A fine Armenian history up to the 11th century is that of Kevork Aslan (1928). As a masterly work on the pre-Christian era, we have the "Critical History of the Cuneiform Period of Armenia," by Astig Katchatrian (1933). Covering 2400 years — 3000 to 600 B.C. — it is rich in geographic and ethnographic data. The History of Armenia from the tenth to the sixth century B.C., by Nicolas Adontz, covers the period of Urartu and Nairi. René Grousset, who wrote its preface, declared that Adontz had established a sound continuity between pre-Armenian Armenia and "Haigian" Armenia. He praised the land as the citadel of a "grand race," the "cradle of an original civilization." Other foreign Armenologists and Orientalists are Layard, Kretschmer, Rawlinson, Maspero, Lehmann-Haupt, Lynch, Sayce, Macler, Gelzer, Marquart,º Gutschmid, and Jacques de Morgan. Victor Langlois translated the early chroniclers from Armenian into French. Dulaurier translated the Armenian and other historians of the Crusaders.

Even today, regrettably enough, one dare not tell in detail the whole piti­ful story of Armenia's wrongs. Fate has been parsimonious towards the Armenians. The great Christian powers have expressed sympathy for them, but went no further. The Treaty of Sèvres in 1920, which promised them a homeland, in fact, decreed an Armenian state, was ignored by Europe; and three years later, meeting at Lausanne, the great powers admitted, "We can do nothing."

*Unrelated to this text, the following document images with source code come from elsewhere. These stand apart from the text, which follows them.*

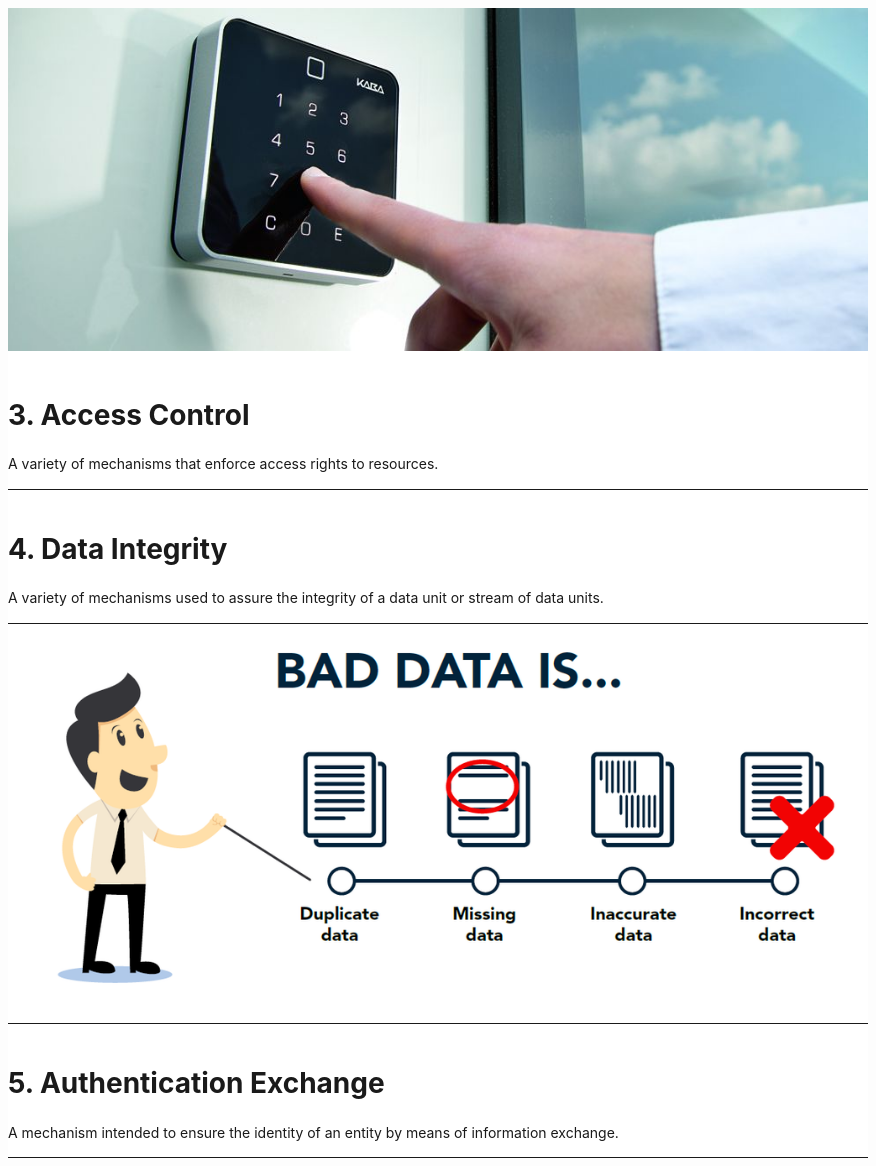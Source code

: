 ![fill](./images/ACCESSCONTROL.jpg)
# 3. Access Control
A variety of mechanisms that enforce access rights to resources.

---
# 4. Data Integrity
A variety of mechanisms used to assure the integrity of a data unit or stream of data units.

---
![fit](./images/baddata.png)

---
# 5. Authentication Exchange
A mechanism intended to ensure the identity of an entity by means of information exchange.

---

James Viscount Bryce, historian and diplomat, British Ambassador to the United States, said of Armenia in 1916:

"Those who have learnt what the Armenian race has shown itself capable of doing in the field of art and literature, and who have learnt from history how true it has been to the Christian faith, and how tenacious of its national life, will hope that the time has now at last come when it will be delivered from the load of brutal tyranny that has so long cramped its energies, and allowed to take its place among the free and progressive peoples of the world. It is the only one of the native races of western Asia that is capable of restoring productive industry and assured prosperity to those now-desolated regions that were the earliest homes of civilization."​1

Lord Bryce's hopes were not to be fulfilled; worse was still in store for Armenia. But it was not crushed. Braced by the never-failing sympathy of its children all over the world, it is maintaining its entity in a part of the homeland. Without attempting to grope for the unpredictable, may I close this preface by a comment from an eminent anthropologist and Orientalist, Professor von Luschan:

"Homogeneous in language, in religion and physical type, the Armenians may serve as an exemplar. The homogeneity of this people, which is not found in equal or similar degree in any other civilized nation, is interesting as proving that the striking geographical, linguistic and religious isolation of Armenia during its development and florescence has consolidated the type to such an extent that even today, many centuries after the fall of the kingdom it continues almost entirely uniform."

Vahan M. Kurkjian

New York, 1957


The Author's Notes:

1 From Lord Bryce's Introduction to Armenian Legends and Poems, illustrated and compiled by Zabelle C. Boyajian of London, 1916.